Les pourvois sont joints en raison de la connexité.
Des mémoires ont été produits, en demande et en défense.
Sur le rapport de M. Sottet, conseiller, les observations de la SCP Boutet et Hourdeaux, avocat de la société [1], et les observations de la SARL Boré, Salve de Bruneton et Mégret, avocat de M. [C] [J], et les conclusions de M. Bigey, avocat général, après débats en l'audience publique du 4 mars 2025 où étaient présents M. Bonnal, président, M. Sottet, conseiller rapporteur, M. Coirre, conseiller de la chambre, et Mme Bendjebbour, greffier de chambre,
la chambre criminelle de la Cour de cassation, composée en application de l'article 567-1-1 du code de procédure pénale, des président et conseillers précités, après en avoir délibéré conformément à la loi, a rendu le présent arrêt.
Faits et procédure
1. Il résulte de l'arrêt attaqué et des pièces de procédure ce qui suit.

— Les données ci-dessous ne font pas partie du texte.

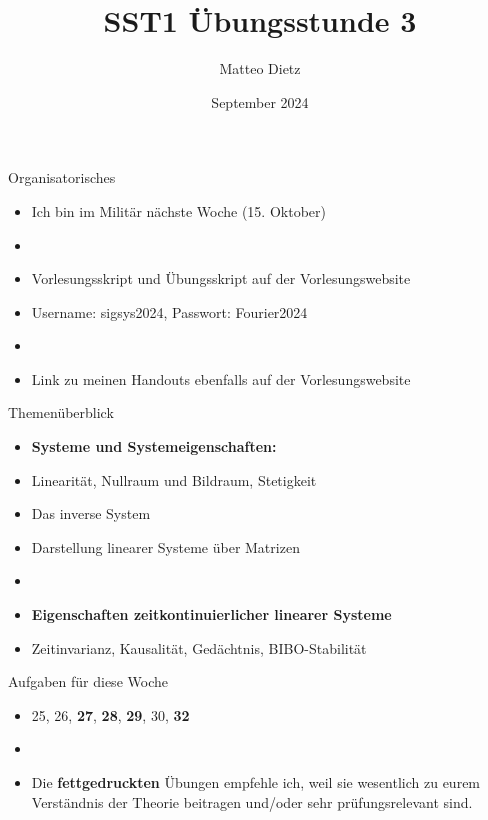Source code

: \documentclass[14pt, aspectratio=169, handout]{beamer}
\title{SST1 Übungsstunde 3}
\author{Matteo Dietz}
\date{September 2024}
\begin{document}
\maketitle

\begin{frame}{Organisatorisches}
    \begin{itemize}
        \item \alert{Ich bin im Militär nächste Woche (15. Oktober)}
        \item[]
        \item Vorlesungsskript und Übungsskript auf der Vorlesungswebsite
        \item[] Username: sigsys2024, \hspace{10pt} Passwort: Fourier2024
        \item[] 
        \item Link zu meinen Handouts ebenfalls auf der Vorlesungswebsite
    \end{itemize}
\end{frame}

\begin{frame}{Themenüberblick}
    \begin{itemize}
        \item \textbf{Systeme und Systemeigenschaften:}
        \item[] Linearität, Nullraum und Bildraum, Stetigkeit
        \item[] Das inverse System
        \item[] Darstellung linearer Systeme über Matrizen
        \item[] 
        \item \textbf{Eigenschaften zeitkontinuierlicher linearer Systeme}
        \item[] Zeitinvarianz, Kausalität, Gedächtnis, BIBO-Stabilität
    \end{itemize}
\end{frame}

\begin{frame}{Aufgaben für diese Woche}
    \begin{itemize}
        \item[] 25, 26, \textbf{27}, \textbf{28}, \textbf{29}, 30, \textbf{32}
        \item[] 
        \item[] Die \textbf{fettgedruckten} Übungen empfehle ich, weil sie wesentlich zu eurem Verständnis der Theorie beitragen und/oder sehr prüfungsrelevant sind.
    \end{itemize}
\end{frame}
\end{document}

2. [C] [J], âgé de quinze ans, a été victime d'un accident de la circulation à la suite duquel M. [N] [U] a été déclaré coupable de blessures involontaires et responsable des blessures causées à la victime, qui a été reçue en sa constitution de partie civile.
3. Par jugement ultérieur sur l'action civile, le tribunal correctionnel a alloué diverses sommes à M. [J] en réparation de son préjudice corporel.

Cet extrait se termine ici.